A Spokesperson for Languages Canada told StudyTravel Magazine that the association was hoping for legislation and regulations that support sector growth, quality and student protection, policy that properly balances compliance and promotion and “policy that is supported and endorsed by the sector, not that claims that government knows best following limited consultation or, as we have seen, with no consultation”.

While some provincial governments have accomplished these aims, others, including the federal government, have not, said the Spokesperson.

Member schools stated in the survey that the biggest challenges included visa approvals, including denials and delays in processing, as well as competition from other language programmes, both inside and outside of Canada.

For Languages Canada’s French language programmes, Canada itself was the largest source market (2,712 students), followed by the US (766), Brazil (677), Mexico (585) and China (303).

The average study period at member schools in 2014 was 12 weeks, the association said. Fifty-five per cent of students required some form of visa to enter the country, while 35 per cent came with no visa for short-term courses. The survey revealed that 48,468 students, just over one third of the total, intended to continue on to post-secondary studies.
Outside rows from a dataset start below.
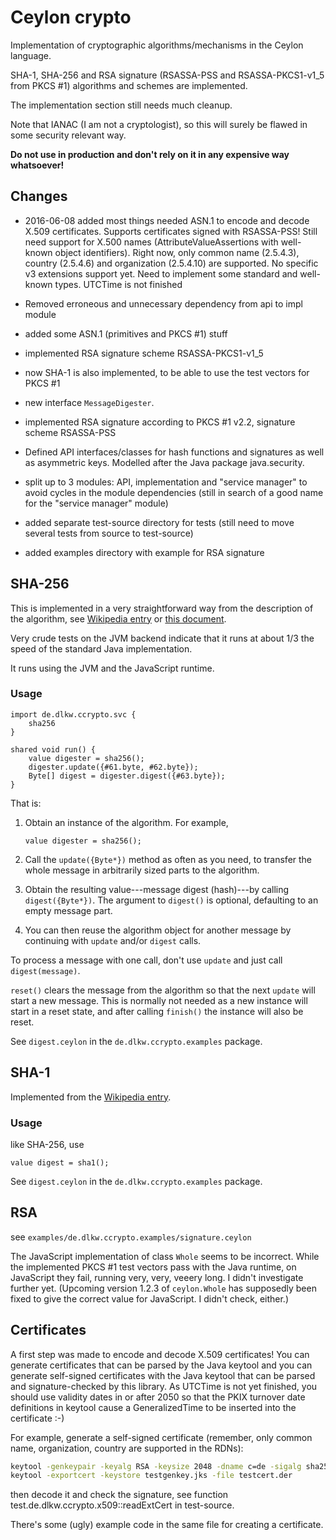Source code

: # Ceylon crypto

Implementation of cryptographic algorithms/mechanisms in the Ceylon language.

SHA-1, SHA-256 and RSA signature (RSASSA-PSS and RSASSA-PKCS1-v1_5 from PKCS #1) algorithms and schemes are implemented.

The implementation section still needs much cleanup.

Note that IANAC (I am not a cryptologist), so this will surely be flawed in some security relevant way.

**Do not use in production and don't rely on it in any expensive way whatsoever!**

## Changes

* 2016-06-08 added most things needed ASN.1 to encode and decode X.509 certificates.
  Supports certificates signed with RSASSA-PSS!
  Still need support for X.500 names (AttributeValueAssertions with well-known object identifiers).
  Right now, only common name (2.5.4.3), country (2.5.4.6) and organization (2.5.4.10) are supported.
  No specific v3 extensions support yet. Need to implement some standard and well-known types.
  UTCTime is not finished
* Removed erroneous and unnecessary dependency from api to impl module

* added some ASN.1 (primitives and PKCS #1) stuff
* implemented RSA signature scheme RSASSA-PKCS1-v1_5
* now SHA-1 is also implemented, to be able to use the test vectors for PKCS #1
* new interface `MessageDigester`.
* implemented RSA signature according to PKCS #1 v2.2, signature scheme RSASSA-PSS
* Defined API interfaces/classes for hash functions and signatures as well as
  asymmetric keys. Modelled after the Java package java.security.
* split up to 3 modules: API, implementation and "service manager" to avoid cycles in the
  module dependencies (still in search of a good name for the "service manager" module)
* added separate test-source directory for tests (still need to move several tests from source to test-source)
* added examples directory with example for RSA signature

## SHA-256

This is implemented in a very straightforward way from the
description of the algorithm, see [Wikipedia entry](https://en.wikipedia.org/wiki/SHA-2) or
[this document](https://web.archive.org/web/20150315061807/http://csrc.nist.gov/groups/STM/cavp/documents/shs/sha256-384-512.pdf).

Very crude tests on the JVM backend indicate that it runs at about 1/3 the speed of the standard Java implementation.

It runs using the JVM and the JavaScript runtime.

### Usage

```
import de.dlkw.ccrypto.svc {
    sha256
}

shared void run() {
    value digester = sha256();
    digester.update({#61.byte, #62.byte});
    Byte[] digest = digester.digest({#63.byte});
}
```

That is:

   1. Obtain an instance of the algorithm. For example,
          
       `value digester = sha256();`
          
   2. Call the `update({Byte*})` method as often as you
       need, to transfer the whole message in arbitrarily
       sized parts to the algorithm.
       
   3. Obtain the resulting value---message digest (hash)---by calling `digest({Byte*})`.
      The argument to `digest()` is optional, defaulting
      to an empty message part.
       
   4. You can then reuse the algorithm object for another
       message by continuing with `update` and/or `digest` calls.
       
   To process a message with one call, don't use `update` and
   just call `digest(message)`.
   
   `reset()` clears the message from the algorithm so that
   the next `update` will start a new message. This is normally
   not needed as a new instance will start in a reset state, and after calling
   `finish()` the instance will also be reset.
   
See `digest.ceylon` in the `de.dlkw.ccrypto.examples` package.

## SHA-1

Implemented from the [Wikipedia entry](https://en.wikipedia.org/wiki/SHA-1).

### Usage

like SHA-256, use 

`value digest = sha1();`

See `digest.ceylon` in the `de.dlkw.ccrypto.examples` package.

## RSA

see `examples/de.dlkw.ccrypto.examples/signature.ceylon`

The JavaScript implementation of class `Whole` seems to be incorrect. While the
implemented PKCS #1 test vectors pass with the Java runtime, on JavaScript they fail,
running very, very, veeery long. I didn't investigate further yet. (Upcoming version 1.2.3 of `ceylon.Whole`
has supposedly been fixed to give the correct value for JavaScript. I didn't check, either.)

## Certificates

A first step was made to encode and decode X.509 certificates! You can generate certificates that can be parsed
by the Java keytool and you can generate self-signed certificates with the Java keytool that can be parsed and
signature-checked by this library. As UTCTime is not yet finished, you should use validity dates in or after 2050
so that the PKIX turnover date definitions in keytool cause a GeneralizedTime to be inserted into the certificate :-)

For example, generate a self-signed certificate (remember, only common name, organization, country are supported in the RDNs):

```bash
keytool -genkeypair -keyalg RSA -keysize 2048 -dname c=de -sigalg sha256WithRsa -keystore testgenkey.jks
keytool -exportcert -keystore testgenkey.jks -file testcert.der
```

then decode it and check the signature, see function test.de.dlkw.ccrypto.x509::readExtCert in test-source.

There's some (ugly) example code in the same file for creating a certificate.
However, Languages Canada said the true figure could be higher as not all institutions were able to track and report this data.

The usage of agents to recruit international students was twice as common at private sector members of Languages Canada; 67 per cent was the average ratio of agent-sourced students among private sector centres in 2014, compared with 32 per cent in the public sector. Both figures were consistent with the 2013 survey.

StudyTravel Magazine’s Market Analysis of language schools in Canada in 2013 and 2014 (due to be published in the October issue), both showed 67 per cent of students were sourced via agents.